Abadías ganaba un concurso de redacción, una Caja de ahorros le premiaba con un diccionario de la Real Academia Española. La hermana de Abadías le hizo una mamada a su otro hermano mayor a cambio del dinero para un concierto. El diccionario que de verdad valía era el de la Real Academia; Abadías, si lo deseaba, ya podía ser escritor. El encuadernado de piel de los dos volúmenes de la obra se recalentaba bajo la lámpara del flexo. Abadías ya no volvía a ganar ningún concurso.

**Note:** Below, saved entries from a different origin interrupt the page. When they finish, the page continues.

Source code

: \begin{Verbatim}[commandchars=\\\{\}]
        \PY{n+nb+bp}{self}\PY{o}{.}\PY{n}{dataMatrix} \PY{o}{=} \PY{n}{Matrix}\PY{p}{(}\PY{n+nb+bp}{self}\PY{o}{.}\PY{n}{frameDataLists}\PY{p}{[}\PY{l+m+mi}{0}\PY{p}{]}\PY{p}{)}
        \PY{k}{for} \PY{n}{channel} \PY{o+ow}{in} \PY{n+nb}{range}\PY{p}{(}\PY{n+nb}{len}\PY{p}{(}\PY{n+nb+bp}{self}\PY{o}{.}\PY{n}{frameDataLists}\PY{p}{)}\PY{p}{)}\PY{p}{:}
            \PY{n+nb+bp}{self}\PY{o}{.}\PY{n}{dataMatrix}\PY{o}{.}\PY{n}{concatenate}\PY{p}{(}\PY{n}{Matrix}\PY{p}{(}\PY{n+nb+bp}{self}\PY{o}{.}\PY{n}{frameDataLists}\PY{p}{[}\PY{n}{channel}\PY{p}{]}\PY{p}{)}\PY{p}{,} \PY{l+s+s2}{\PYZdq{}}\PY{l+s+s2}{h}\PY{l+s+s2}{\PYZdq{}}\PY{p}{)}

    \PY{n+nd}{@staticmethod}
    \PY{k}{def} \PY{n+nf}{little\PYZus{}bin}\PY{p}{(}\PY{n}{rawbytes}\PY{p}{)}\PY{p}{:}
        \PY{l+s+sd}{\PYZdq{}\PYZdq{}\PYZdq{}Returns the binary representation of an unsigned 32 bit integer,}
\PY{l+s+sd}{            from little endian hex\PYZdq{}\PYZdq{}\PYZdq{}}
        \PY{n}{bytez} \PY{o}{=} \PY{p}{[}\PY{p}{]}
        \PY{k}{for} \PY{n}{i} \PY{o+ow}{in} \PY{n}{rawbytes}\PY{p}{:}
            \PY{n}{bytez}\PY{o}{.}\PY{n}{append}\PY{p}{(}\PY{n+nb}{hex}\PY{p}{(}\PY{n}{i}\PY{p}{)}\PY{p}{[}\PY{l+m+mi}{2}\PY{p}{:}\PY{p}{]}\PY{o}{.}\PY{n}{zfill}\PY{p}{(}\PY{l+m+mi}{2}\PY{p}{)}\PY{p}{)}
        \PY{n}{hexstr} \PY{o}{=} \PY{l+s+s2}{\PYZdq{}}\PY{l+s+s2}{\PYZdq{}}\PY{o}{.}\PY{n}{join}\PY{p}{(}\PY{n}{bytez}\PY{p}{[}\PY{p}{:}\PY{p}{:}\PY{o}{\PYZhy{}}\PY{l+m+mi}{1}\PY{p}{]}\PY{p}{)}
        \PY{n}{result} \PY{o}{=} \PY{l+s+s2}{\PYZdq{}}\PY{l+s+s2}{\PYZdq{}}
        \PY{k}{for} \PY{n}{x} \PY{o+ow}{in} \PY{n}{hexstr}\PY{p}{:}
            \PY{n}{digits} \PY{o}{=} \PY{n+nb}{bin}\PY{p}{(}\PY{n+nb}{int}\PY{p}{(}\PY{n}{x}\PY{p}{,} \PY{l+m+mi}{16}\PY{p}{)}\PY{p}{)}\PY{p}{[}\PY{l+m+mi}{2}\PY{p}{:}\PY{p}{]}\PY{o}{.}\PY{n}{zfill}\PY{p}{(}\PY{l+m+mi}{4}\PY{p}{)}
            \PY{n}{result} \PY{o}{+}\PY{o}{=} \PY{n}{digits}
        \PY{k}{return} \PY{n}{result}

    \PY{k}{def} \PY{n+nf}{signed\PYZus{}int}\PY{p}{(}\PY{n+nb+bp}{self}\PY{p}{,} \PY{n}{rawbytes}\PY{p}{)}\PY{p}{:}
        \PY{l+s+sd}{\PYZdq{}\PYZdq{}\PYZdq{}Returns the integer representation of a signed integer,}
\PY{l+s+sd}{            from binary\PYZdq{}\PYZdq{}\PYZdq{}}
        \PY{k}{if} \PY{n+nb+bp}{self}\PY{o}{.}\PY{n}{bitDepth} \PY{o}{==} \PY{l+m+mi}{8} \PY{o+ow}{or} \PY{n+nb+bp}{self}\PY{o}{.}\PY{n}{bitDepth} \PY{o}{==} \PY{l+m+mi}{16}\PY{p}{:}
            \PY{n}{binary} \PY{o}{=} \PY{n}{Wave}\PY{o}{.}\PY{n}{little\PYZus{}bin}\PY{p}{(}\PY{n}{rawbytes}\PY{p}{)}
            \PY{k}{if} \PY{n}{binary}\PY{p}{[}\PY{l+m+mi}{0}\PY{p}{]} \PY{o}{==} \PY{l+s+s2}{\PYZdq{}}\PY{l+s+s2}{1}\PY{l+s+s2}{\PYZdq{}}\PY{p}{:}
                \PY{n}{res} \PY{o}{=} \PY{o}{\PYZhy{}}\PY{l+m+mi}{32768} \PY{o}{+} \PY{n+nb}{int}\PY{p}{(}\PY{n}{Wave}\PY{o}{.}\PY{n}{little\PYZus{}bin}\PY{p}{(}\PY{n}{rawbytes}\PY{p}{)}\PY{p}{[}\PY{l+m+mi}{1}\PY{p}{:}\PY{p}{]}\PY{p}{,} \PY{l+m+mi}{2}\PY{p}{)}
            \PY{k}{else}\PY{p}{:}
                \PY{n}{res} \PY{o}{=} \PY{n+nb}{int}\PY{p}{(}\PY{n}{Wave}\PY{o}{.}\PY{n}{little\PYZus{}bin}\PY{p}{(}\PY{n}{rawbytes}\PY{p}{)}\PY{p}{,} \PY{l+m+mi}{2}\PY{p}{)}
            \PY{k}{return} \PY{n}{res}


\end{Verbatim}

Durante las fiestas de San Lorenzo, apretados entre siete u ocho amigos más, acertamos luego en la diana de la feria con premio de fotografía instantánea.

 

Mi hermano y yo nos avisábamos a voces, si uno de los dos no estaba frente al televisor, cuando en la pantalla llegaba el momento de acción de la película, la secuencia bélica o de catástrofe, o cuando en el programa de conducción sobre carretera, “La segunda oportunidad”, hacían caer un coche barranco abajo antes de los consejos y las advertencias. De ese acudir corriendo hacia la televisión, del frenarnos con las manos en la curva del pasillo, fuimos dejando mi hermano y yo una huella negra sobre el empapelado.